General Howard has done all that could be done, against these obstacles. It is easy to see what constant exercise he must need, of the Christian virtues of forbearance, patience, kindness, and the overcoming of evil with good, as well as of the moral qualities of honor and justice, and the soldierly attainments of order, promptitude and industry. With some of these he must meet the angry tricks of white enemies; with some, the pitiful faults—which are misfortunes rather—faults of the freedmen themselves—idleness, falsehood, dishonesty, disorder, incapacity, fickleness; with others still, the inactive resistance of his superiors, and the cumbrous machinery of an organization which the nature of the case prevents from coming into good working shape.

In spite of all obstacles, the Missionary General and his Bureau and the Commission have done much. Up to the first day of 1867, fourteen hundred schools had been established, with sixteen hundred and fifty-eight teachers and over ninety thousand pupils; besides 782 Sabbath Schools with over 70,000 pupils; and the freedmen were then paying towards the support of these schools, out of their own scanty earnings, after the rate of more than eleven thousand dollars a month. Within one year, they had accumulated in their savings bank, $616,802.54. Many of them have bought and possess homesteads of their own. Their universal obedience to law would be remarkable in any community in the world, and under such treatment as they have experienced from their former masters since the war, would have been simply impossible for the body of freemen in the most law-abiding of the Northern States. And above all, they are with one accord most zealous, most diligent and most successful, in laboring to obtain the religious and intellectual culture which alone can fit them for their new position, as self-governing citizens of a free country.

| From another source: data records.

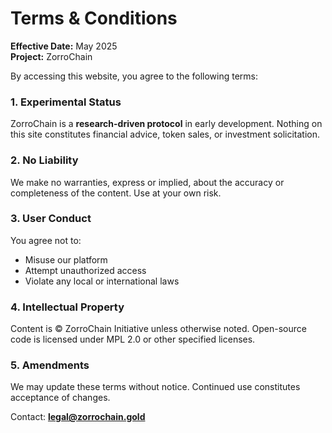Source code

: # Terms & Conditions

**Effective Date:** May 2025  
**Project:** ZorroChain

By accessing this website, you agree to the following terms:

### 1. Experimental Status
ZorroChain is a **research-driven protocol** in early development. Nothing on this site constitutes financial advice, token sales, or investment solicitation.

### 2. No Liability
We make no warranties, express or implied, about the accuracy or completeness of the content. Use at your own risk.

### 3. User Conduct
You agree not to:
- Misuse our platform
- Attempt unauthorized access
- Violate any local or international laws

### 4. Intellectual Property
Content is © ZorroChain Initiative unless otherwise noted. Open-source code is licensed under MPL 2.0 or other specified licenses.

### 5. Amendments
We may update these terms without notice. Continued use constitutes acceptance of changes.

Contact: **legal@zorrochain.gold**
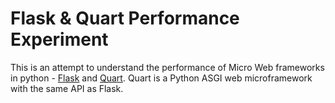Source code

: # Flask & Quart Performance Experiment 

This is an attempt to understand the performance of Micro Web frameworks 
in python - [Flask](https://github.com/pallets/flask) and [Quart](https://gitlab.com/pgjones/quart). 
Quart is a Python ASGI web microframework with the same API as Flask.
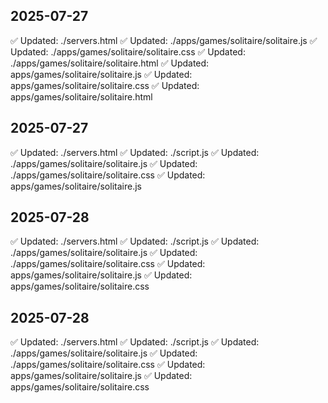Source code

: 
## 2025-07-27
✅ Updated: ./servers.html
✅ Updated: ./apps/games/solitaire/solitaire.js
✅ Updated: ./apps/games/solitaire/solitaire.css
✅ Updated: ./apps/games/solitaire/solitaire.html
✅ Updated: apps/games/solitaire/solitaire.js
✅ Updated: apps/games/solitaire/solitaire.css
✅ Updated: apps/games/solitaire/solitaire.html

## 2025-07-27
✅ Updated: ./servers.html
✅ Updated: ./script.js
✅ Updated: ./apps/games/solitaire/solitaire.js
✅ Updated: ./apps/games/solitaire/solitaire.css
✅ Updated: apps/games/solitaire/solitaire.js

## 2025-07-28
✅ Updated: ./servers.html
✅ Updated: ./script.js
✅ Updated: ./apps/games/solitaire/solitaire.js
✅ Updated: ./apps/games/solitaire/solitaire.css
✅ Updated: apps/games/solitaire/solitaire.js
✅ Updated: apps/games/solitaire/solitaire.css

## 2025-07-28
✅ Updated: ./servers.html
✅ Updated: ./script.js
✅ Updated: ./apps/games/solitaire/solitaire.js
✅ Updated: ./apps/games/solitaire/solitaire.css
✅ Updated: apps/games/solitaire/solitaire.js
✅ Updated: apps/games/solitaire/solitaire.css
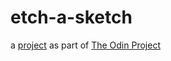 # etch-a-sketch
a [project](https://www.theodinproject.com/lessons/foundations-etch-a-sketch) as part of [The Odin Project](https://www.theodinproject.com)
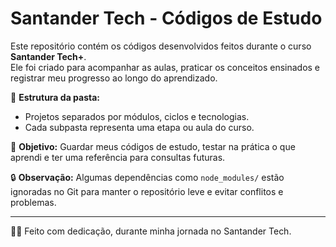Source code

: # Santander Tech - Códigos de Estudo

Este repositório contém os códigos desenvolvidos feitos durante o curso **Santander Tech+**.  
Ele foi criado para acompanhar as aulas, praticar os conceitos ensinados e registrar meu progresso ao longo do aprendizado.

📁 **Estrutura da pasta:**
- Projetos separados por módulos, ciclos e tecnologias.
- Cada subpasta representa uma etapa ou aula do curso.

🧠 **Objetivo:**
Guardar meus códigos de estudo, testar na prática o que aprendi e ter uma referência para consultas futuras.

🔒 **Observação:**
Algumas dependências como `node_modules/` estão ignoradas no Git para manter o repositório leve e evitar conflitos e problemas.

---

👨‍💻 Feito com dedicação, durante minha jornada no Santander Tech.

The views of intelligent army officers, of the task which General Howard undertook in accepting this post and of his fitness for it, are not without interest. Col. Bowman thus describes the work:

"He was placed at the head of a species of Poor Law Board, with vague powers to define justice and execute loving kindness between four millions of emancipated slaves and all the rest of mankind. He was to be not exactly a military commander, nor yet a judge of a Court of Chancery; but a sort of combination of the religious missionary and school commissioner, with power to feed and instruct, and this for an empire half as large as Europe. But few officers of the army would have had the moral courage to accept such an appointment, and fewer still were as well fitted to fill it and discharge one-half its complicated and multifarious duties."

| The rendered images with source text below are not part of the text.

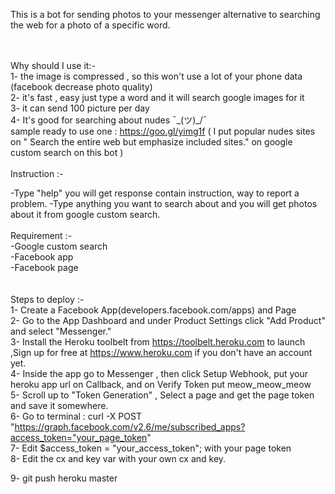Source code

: 
This is a bot for sending photos to your messenger alternative to searching the web for a photo of a specific word.<br /><br /><br />

Why should I use it:-
<br />
1- the image is compressed , so this won't use a lot of your phone data
(facebook decrease photo quality)
<br />
2- it's fast , easy just type a word and it will search google images for it
<br />
3- it can send 100 picture per day
<br />
4- It's good for searching about nudes ¯\_(ツ)_/¯
<br />
sample ready to use one : https://goo.gl/yimg1f   ( I put popular nudes sites on " Search the entire web but emphasize included sites." on google custom search on this bot )
<br />
<br />
Instruction :-<br />

-Type "help" you will get response contain instruction, way to report a problem.
-Type anything you want to search about and you will get photos about it from google custom search.
<br />
<br />
Requirement :-
<br />
-Google custom search <br />
-Facebook app<br />
-Facebook page<br />
<br />
<br />
Steps to deploy :-<br />
1-  Create a Facebook App(developers.facebook.com/apps) and Page
<br />
2- Go to the App Dashboard and under Product Settings click "Add Product" and select "Messenger."
<br />
3- Install the Heroku toolbelt from https://toolbelt.heroku.com to launch ,Sign up for free at https://www.heroku.com if you don't have an account yet.
<br />
4- Inside the app go to Messenger , then click Setup Webhook, put your heroku app url on Callback, and on Verify Token put meow_meow_meow
<br />
5- Scroll up to "Token Generation" , Select a page  and get the page token and save it somewhere.
<br />
6- Go to terminal  :
curl -X POST "https://graph.facebook.com/v2.6/me/subscribed_apps?access_token="your_page_token"
<br />
7- Edit  $access_token     = "your_access_token";    with your page token
<br />
8- Edit the cx and key var with your own cx and key.
<br />

9-  git push heroku master 
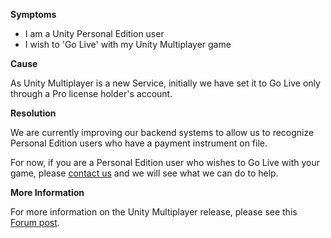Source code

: 

**Symptoms**


- I am a Unity Personal Edition user
- I wish to 'Go Live' with my Unity Multiplayer game



**Cause**



As Unity Multiplayer is a new Service, initially we have set it to Go Live only through a Pro license holder's account.



**Resolution**



We are currently improving our backend systems to allow us to recognize Personal Edition users who have a payment instrument on file.



For now, if you are a Personal Edition user who wishes to Go Live with your game, please [contact us](/hc/en-us/requests/new%20) and we will see what we can do to help.



**More Information**



For more information on the Unity Multiplayer release, please see this [Forum post](http://forum.unity3d.com/threads/unity-multiplayer-launch-faq-march-2016.392474/).

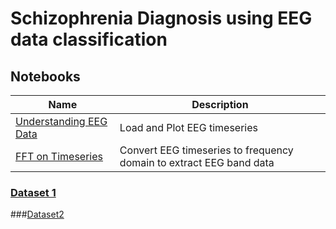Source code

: # Schizophrenia Diagnosis using EEG data classification

## Notebooks
| Name                                                                                                                         | Description                                                         |
| ---------------------------------------------------------------------------------------------------------------------------- | ------------------------------------------------------------------- |
| [Understanding EEG Data](https://github.com/thetronjohnson/schizophrenia-diagnosis/blob/master/notebooks/understanding_data.ipynb)     | Load and Plot EEG timeseries                                        |
| [FFT on Timeseries](https://github.com/thetronjohnson/schizophrenia-diagnosis/blob/master/notebooks/fast_fourier_transform.ipynb)      | Convert EEG timeseries to frequency domain to extract EEG band data |
### [Dataset 1](http://brain.bio.msu.ru/eeg_schizophrenia.htm)
###[Dataset2](https://repod.icm.edu.pl/dataset.xhtml?persistentId=doi:10.18150/repod.0107441)
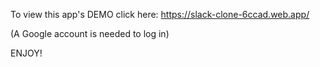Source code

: To view this app's DEMO click here:
https://slack-clone-6ccad.web.app/

(A Google account is needed to log in)

ENJOY!
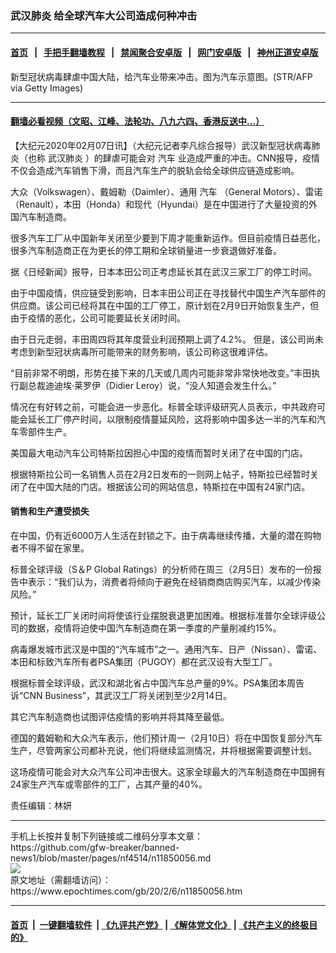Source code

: ### 武汉肺炎 给全球汽车大公司造成何种冲击
------------------------

#### [首页](https://github.com/gfw-breaker/banned-news1/blob/master/README.md) &nbsp;&nbsp;|&nbsp;&nbsp; [手把手翻墙教程](https://github.com/gfw-breaker/guides/wiki) &nbsp;&nbsp;|&nbsp;&nbsp; [禁闻聚合安卓版](https://github.com/gfw-breaker/bn-android) &nbsp;&nbsp;|&nbsp;&nbsp; [网门安卓版](https://github.com/oGate2/oGate) &nbsp;&nbsp;|&nbsp;&nbsp; [神州正道安卓版](https://github.com/SzzdOgate/update) 



<div><img alt="" class="aligncenter wp-post-image" src="https://i.epochtimes.com/assets/uploads/2019/10/GettyImages-1175991142-600x400.jpg"/>
<div class="red16 caption">
 新型冠状病毒肆虐中国大陆，给汽车业带来冲击。图为汽车示意图。(STR/AFP via Getty Images)
</div>
</div><hr/>

#### [翻墙必看视频（文昭、江峰、法轮功、八九六四、香港反送中...）](https://github.com/gfw-breaker/banned-news1/blob/master/pages/link3.md)

<div><p>
 【大纪元2020年02月07日讯】（大纪元记者李凡综合报导）武汉新型冠状病毒肺炎（也称
 <ok href="https://www.epochtimes.com/gb/tag/%E6%AD%A6%E6%B1%89%E8%82%BA%E7%82%8E.html">
  武汉肺炎
 </ok>
 ）的肆虐可能会对
 <ok href="https://www.epochtimes.com/gb/tag/%E6%B1%BD%E8%BD%A6.html">
  汽车
 </ok>
 业造成严重的冲击。CNN报导，疫情不仅会造成汽车销售下滑，而且汽车生产的脱轨会给全球供应链造成影响。
</p>
<p>
 大众（Volkswagen）、戴姆勒（Daimler）、通用
 <ok href="https://www.epochtimes.com/gb/tag/%E6%B1%BD%E8%BD%A6.html">
  汽车
 </ok>
 （General Motors）、雷诺（Renault），本田（Honda）和现代（Hyundai）是在中国进行了大量投资的外国汽车制造商。
</p>
<p>
 很多汽车工厂从中国新年关闭至少要到下周才能重新运作。但目前疫情日益恶化，很多汽车制造商正在为更长的停工期和全球销量进一步衰退做好准备。
</p>
<p>
 据《日经新闻》报导，日本本田公司正考虑延长其在武汉三家工厂的停工时间。
</p>
<p>
 由于中国疫情，供应链受到影响，日本丰田公司正在寻找替代中国生产汽车部件的供应商。该公司已经将其在中国的工厂停工，原计划在2月9日开始恢复生产，但由于疫情的恶化，公司可能要延长关闭时间。
</p>
<p>
 由于日元走弱，丰田周四将其年度营业利润预期上调了4.2%。 但是，该公司尚未考虑到新型冠状病毒所可能带来的财务影响，该公司称这很难评估。
</p>
<p>
 “目前非常不明朗，形势在接下来的几天或几周内可能非常非常快地改变。”丰田执行副总裁迪迪埃·莱罗伊（Didier Leroy）说，“没人知道会发生什么。”
</p>
<p>
 情况在有好转之前，可能会进一步恶化。标普全球评级研究人员表示，中共政府可能会延长工厂停产时间，以限制疫情蔓延风险，这将影响中国多达一半的汽车和汽车零部件生产。
</p>
<p>
 美国最大电动汽车公司特斯拉因担心中国的疫情而暂时关闭了在中国的门店。
</p>
<p>
 根据特斯拉公司一名销售人员在2月2日发布的一则网上帖子，特斯拉已经暂时关闭了在中国大陆的门店。根据该公司的网站信息，特斯拉在中国有24家门店。
</p>
<h4>
 销售和生产遭受损失
</h4>
<p>
 在中国，仍有近6000万人生活在封锁之下。由于病毒继续传播，大量的潜在购物者不得不留在家里。
</p>
<p>
 标普全球评级（S＆P Global Ratings）的分析师在周三（2月5日）发布的一份报告中表示：“我们认为，消费者将倾向于避免在经销商商店购买汽车，以减少传染风险。”
</p>
<p>
 预计，延长工厂关闭时间将使该行业摆脱衰退更加困难。根据标准普尔全球评级公司的数据，疫情将迫使中国汽车制造商在第一季度的产量削减约15%。
</p>
<p>
 病毒爆发城市武汉是中国的“汽车城市”之一。通用汽车、日产（Nissan）、雷诺、本田和标致汽车所有者PSA集团（PUGOY）都在武汉设有大型工厂。
</p>
<p>
 根据标普全球评级，武汉和湖北省占中国汽车总产量的9%。PSA集团本周告诉“CNN Business”，其武汉工厂将关闭到至少2月14日。
</p>
<p>
 其它汽车制造商也试图评估疫情的影响并将其降至最低。
</p>
<p>
 德国的戴姆勒和大众汽车表示，他们预计周一（2月10日）将在中国恢复部分汽车生产，尽管两家公司都补充说，他们将继续监测情况，并将根据需要调整计划。
</p>
<p>
 这场疫情可能会对大众汽车公司冲击很大。这家全球最大的汽车制造商在中国拥有24家生产汽车或零部件的工厂，占其产量的40%。
</p>
<p>
 责任编辑：林妍
</p>
</div>
<hr/>
手机上长按并复制下列链接或二维码分享本文章：<br/>
https://github.com/gfw-breaker/banned-news1/blob/master/pages/nf4514/n11850056.md <br/>
<a href='https://github.com/gfw-breaker/banned-news1/blob/master/pages/nf4514/n11850056.md'><img src='https://github.com/gfw-breaker/banned-news1/blob/master/pages/nf4514/n11850056.md.png'/></a> <br/>
原文地址（需翻墙访问）：https://www.epochtimes.com/gb/20/2/6/n11850056.htm


------------------------
#### [首页](https://github.com/gfw-breaker/banned-news1/blob/master/README.md) &nbsp;|&nbsp; [一键翻墙软件](https://github.com/gfw-breaker/nogfw/blob/master/README.md) &nbsp;| [《九评共产党》](https://github.com/gfw-breaker/9ping.md/blob/master/README.md#九评之一评共产党是什么) | [《解体党文化》](https://github.com/gfw-breaker/jtdwh.md/blob/master/README.md) | [《共产主义的终极目的》](https://github.com/gfw-breaker/gczydzjmd.md/blob/master/README.md)


<img src='http://gfw-breaker.win/banned-news/pages/nf4514/n11850056.md' width='0px' height='0px'/>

When General Howard, on accepting his new post, advised his old commander by letter, General Sherman, in a friendly reply, thus wrote:

"I hardly know whether to congratulate you or not, but of one thing you may rest assured, that you possess my entire confidence, and I cannot imagine that matters that may involve the future of four millions of souls could be put in more charitable and more conscientious hands. So far as man can do, I believe you will, but I fear you have Hercules' task. God has limited the power of man, and though, in the kindness of your heart, you would alleviate all the ills of humanity, it is not in your power; nor is it in your power to fulfill one-tenth part of the expectations of those who framed the bureau for the freedmen, refugees and abandoned estates. It is simply impracticable. Yet you can and will do all the good one man may, and that is all you are called on as a man and a Christian to do; and to that extent count on me as a friend and fellow-soldier for counsel and assistance." General Sherman more than once repeated to others similar testimonies of his faith in General Howard.

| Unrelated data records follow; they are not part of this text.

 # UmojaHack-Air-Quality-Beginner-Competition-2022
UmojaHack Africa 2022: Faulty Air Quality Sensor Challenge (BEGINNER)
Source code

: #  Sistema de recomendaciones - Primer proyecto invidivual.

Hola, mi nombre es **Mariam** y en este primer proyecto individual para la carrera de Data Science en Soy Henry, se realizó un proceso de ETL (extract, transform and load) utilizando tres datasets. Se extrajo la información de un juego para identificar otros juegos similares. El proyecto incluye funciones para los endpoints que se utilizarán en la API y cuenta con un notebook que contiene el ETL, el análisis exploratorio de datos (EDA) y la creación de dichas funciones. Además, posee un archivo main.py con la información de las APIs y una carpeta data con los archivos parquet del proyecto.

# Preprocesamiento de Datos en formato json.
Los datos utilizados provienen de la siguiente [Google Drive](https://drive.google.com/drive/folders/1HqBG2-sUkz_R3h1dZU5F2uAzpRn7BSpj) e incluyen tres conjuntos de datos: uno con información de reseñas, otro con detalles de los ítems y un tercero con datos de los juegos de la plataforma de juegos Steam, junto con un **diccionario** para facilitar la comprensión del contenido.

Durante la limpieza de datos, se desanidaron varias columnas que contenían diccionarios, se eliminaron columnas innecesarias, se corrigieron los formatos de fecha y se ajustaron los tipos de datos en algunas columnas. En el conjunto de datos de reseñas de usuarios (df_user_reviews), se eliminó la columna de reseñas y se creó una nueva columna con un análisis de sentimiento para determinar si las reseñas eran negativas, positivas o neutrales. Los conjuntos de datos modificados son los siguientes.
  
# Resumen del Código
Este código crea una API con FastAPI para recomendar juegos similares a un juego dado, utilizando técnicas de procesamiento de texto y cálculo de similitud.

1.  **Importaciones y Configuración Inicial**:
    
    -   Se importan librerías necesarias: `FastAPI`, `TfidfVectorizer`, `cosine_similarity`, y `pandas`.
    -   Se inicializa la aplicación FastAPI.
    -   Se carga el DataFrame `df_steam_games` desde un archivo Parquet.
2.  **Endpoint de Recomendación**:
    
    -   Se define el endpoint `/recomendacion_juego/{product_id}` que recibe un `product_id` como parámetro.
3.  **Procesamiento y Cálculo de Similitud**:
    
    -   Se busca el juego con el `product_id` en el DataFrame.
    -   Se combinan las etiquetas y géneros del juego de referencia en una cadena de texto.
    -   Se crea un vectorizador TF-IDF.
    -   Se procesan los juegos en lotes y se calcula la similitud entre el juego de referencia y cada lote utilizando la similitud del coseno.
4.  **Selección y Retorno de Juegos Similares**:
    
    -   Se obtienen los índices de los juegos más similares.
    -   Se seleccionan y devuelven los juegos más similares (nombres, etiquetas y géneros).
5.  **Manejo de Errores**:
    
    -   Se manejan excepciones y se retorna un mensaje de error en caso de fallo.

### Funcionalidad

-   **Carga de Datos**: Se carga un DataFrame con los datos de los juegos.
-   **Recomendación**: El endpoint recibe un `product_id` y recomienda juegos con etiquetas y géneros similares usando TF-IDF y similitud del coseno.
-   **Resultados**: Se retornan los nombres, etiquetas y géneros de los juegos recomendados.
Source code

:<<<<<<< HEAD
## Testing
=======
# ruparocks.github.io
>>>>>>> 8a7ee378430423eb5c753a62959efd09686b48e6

General Howard has not the vast intellect and brilliant genius of General Sherman, nor the massive strength and immense tenacious will of General Grant. But he has qualities which are even loftier; namely, those which are the sure basis for such respect and confidence as General Sherman's; which alone have enabled him to accomplish what he has in an enterprise wholly discouraging on any merely human principles. Grant and Sherman, in what they have done, had at their backs a people far more intelligent, resolute and wealthy, than those against whom they warred; but a man like Howard, whose soul opens upward and takes in the unselfish strength and love and faith of Almighty God, can do great things for humanity irrespective of money and majorities.